I thought this discussion was over.
The problem is that you don't understand why Romer got the results he did. You're also apparently not reading any of the responses you receive. Instead, you just keep repeating from the same script, without learning anything new.
Romer, based on Io’s orbital period (approximately 1.769 days), observed that eclipses occurred 11 minutes earlier when Earth was closer to Jupiter and 11 minutes later when Earth was farther away.
Yes. Light takes longer than average to travel from Jupiter to Earth when the Earth is at its farthest distance away from Jupiter. And light takes a shorter than average time when Earth is at its closest distance from Jupiter.
The speed of light is not infinite. This is consistent with Romer's observations. In fact, Romer used his observations to estimate the speed of light.
Using this time difference, he calculated that light takes 22 minutes to cross the diameter of Earth’s orbit around the Sun (approximately 186 million miles). From this, he estimated the speed of light to be around 220,000 kilometers per second.
Correct.
He estimated the speed as the distance across Earth's orbit divided by the time he measured light to take as it crosses that distance.
Ole Rømer conducted an experiment and recorded it; now let’s examine what possible factors could be involved.
The factors involved have already been explained to you by several people here.
When Earth is closer to Jupiter, Io appears at a certain time, but when Earth is farther from Jupiter, Io is observed 11 minutes later.
11 minutes
later than average.
The average time it takes light to travel from Jupiter to Earth is 43 minutes. See the diagram in post #91, above.
Let’s consider this only when Earth is farther from Jupiter.
In that case, then, the
total light travel time from Jupiter to Earth is 43+11=54 minutes.
First Possibility:
.... We observe [Io to enter and emerge from Jupiter's shadow] 11 minutes later than the expected time.
11 minutes later than the
average time. 11 minutes later than the 43 minute average time it takes for light to travel from Jupiter to Earth.
Since the light from Jupiter is already arriving late, why does it need to be delayed by an additional 11 minutes?
On
average, the light arrives after 43 minutes. When the Earth is further away than average, the light takes 11 minutes longer, to travel the extra distance.
This implies it arrives even later than the delay. Based on this, it seems Ole Rømer must have lied about his experiment.
That is incorrect. You simply don't understand the experiment.
Second Possibility:
Ole Rømer says he saw Io 11 minutes later.
11 minutes later
than average.
Perhaps when Earth is farther away, Io remains hidden behind Jupiter for an extra 11 minutes before. If that were the case, the delay would keep increasing by 11 minutes with each orbit. However, since it is stated (approximately 1.769 days), this possibility seems unlikely.

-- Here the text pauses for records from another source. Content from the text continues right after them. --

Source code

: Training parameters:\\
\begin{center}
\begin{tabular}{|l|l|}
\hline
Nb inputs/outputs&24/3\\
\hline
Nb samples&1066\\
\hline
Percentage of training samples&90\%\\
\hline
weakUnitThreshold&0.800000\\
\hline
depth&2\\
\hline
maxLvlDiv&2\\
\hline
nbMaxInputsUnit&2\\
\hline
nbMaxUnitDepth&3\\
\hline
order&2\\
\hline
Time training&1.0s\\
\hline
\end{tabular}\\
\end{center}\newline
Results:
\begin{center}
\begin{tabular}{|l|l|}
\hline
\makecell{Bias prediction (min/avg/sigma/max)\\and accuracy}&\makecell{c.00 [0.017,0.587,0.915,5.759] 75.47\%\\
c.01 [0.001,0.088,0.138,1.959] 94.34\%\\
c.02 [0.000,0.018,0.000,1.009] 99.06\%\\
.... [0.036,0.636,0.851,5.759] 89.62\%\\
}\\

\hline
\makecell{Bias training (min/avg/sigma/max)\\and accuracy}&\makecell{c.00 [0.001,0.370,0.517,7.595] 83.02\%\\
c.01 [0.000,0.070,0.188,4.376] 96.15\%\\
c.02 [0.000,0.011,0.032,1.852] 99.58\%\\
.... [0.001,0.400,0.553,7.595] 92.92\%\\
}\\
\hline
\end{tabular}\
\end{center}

The orbital period of Io (the time it takes for the moon to complete one orbit of Jupiter) is a regular 1.769 days. Romer used the observed orbital period to predict the time that Io should enter and emerge from Jupiter's shadow.

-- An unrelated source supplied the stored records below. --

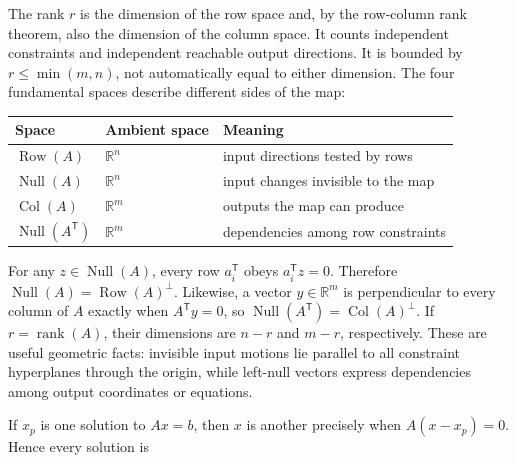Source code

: The rank \(r\) is the dimension of the row space and, by the row-column rank theorem, also the dimension of the column space. It counts independent constraints and independent reachable output directions. It is bounded by \(r\le\min(m,n)\), not automatically equal to either dimension. The four fundamental spaces describe different sides of the map:

{\def\LTcaptype{none} %
\begin{longtable}[]{@{}
  >{\raggedright\arraybackslash}p{}
  >{\raggedleft\arraybackslash}p{}
  >{\raggedright\arraybackslash}p{}@{}}
\toprule\noalign{}
\begin{minipage}[b]{\linewidth}\raggedright
Space
\end{minipage} & \begin{minipage}[b]{\linewidth}\raggedleft
Ambient space
\end{minipage} & \begin{minipage}[b]{\linewidth}\raggedright
Meaning
\end{minipage} \\
\midrule\noalign{}
\endhead
\bottomrule\noalign{}
\endlastfoot
\(\operatorname{Row}(A)\) & \(\mathbb R^n\) & input directions tested by rows \\
\(\operatorname{Null}(A)\) & \(\mathbb R^n\) & input changes invisible to the map \\
\(\operatorname{Col}(A)\) & \(\mathbb R^m\) & outputs the map can produce \\
\(\operatorname{Null}(A^\mathsf T)\) & \(\mathbb R^m\) & dependencies among row constraints \\
\end{longtable}
}

For any \(z\in\operatorname{Null}(A)\), every row \(a_i^\mathsf T\) obeys \(a_i^\mathsf Tz=0\). Therefore \(\operatorname{Null}(A)=\operatorname{Row}(A)^\perp\). Likewise, a vector \(y\in\mathbb R^m\) is perpendicular to every column of \(A\) exactly when \(A^\mathsf Ty=0\), so \(\operatorname{Null}(A^\mathsf T)=\operatorname{Col}(A)^\perp\). If \(r=\operatorname{rank}(A)\), their dimensions are \(n-r\) and \(m-r\), respectively. These are useful geometric facts: invisible input motions lie parallel to all constraint hyperplanes through the origin, while left-null vectors express dependencies among output coordinates or equations.

If \(x_p\) is one solution to \(Ax=b\), then \(x\) is another precisely when \(A(x-x_p)=0\). Hence every solution is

Your suggestion that the orbital period of Io might vary, for some unknown reason, in a regular way, is inconsistent with what we know about gravity and the orbits of planetary satellites.
Third Possibility:
We are observing Io and Jupiter in real-time before Io disappears.
That would require the speed of light to be infinite. But it isn't. Romer showed that it isn't, using the experiment you introduced into this discussion.
What is it that you don't understand?
Even after Io disappears, we see Jupiter without Io.
We can't see through Jupiter. It is not transparent. When Io is behind the planet, from our point of view, we can't see it. And when it emerges from behind the planet, the earliest we can see it on Earth is 43-11=32 minutes later. That's because the speed of light is finite and Jupiter is 32 light minutes away from Earth.
When Io reappears, we still see Jupiter.
That's because nothing is blocking our view of Jupiter. But we still see Jupiter as it was 43 minutes ago (or 32 minutes ago, as the case may be), not as it is
now. That's because it takes time for light to travel from Jupiter to Earth, because the speed of light is not infinite.
Is this idea getting through to you, yet?
However, Io’s light does not arrive, yet Io continues its journey without stopping.
Io's light arrives 43 minutes later (plus or minus 11 minutes) after the light has had time to travel from Io to Earth.
But when the light does arrive, we see Io where it is at that moment. This is my claim.
You are wrong. We cannot see Io instantaneously from Earth, because the speed of light is not infinite.
This claim suggests that Ole Rømer’s observation refers to real-time events.
Yes, and the claim is wrong.
Clearly, you don't understand Romer's observations.
If there are any other possible explanations, please provide them.
Please read the thread. This isn't difficult.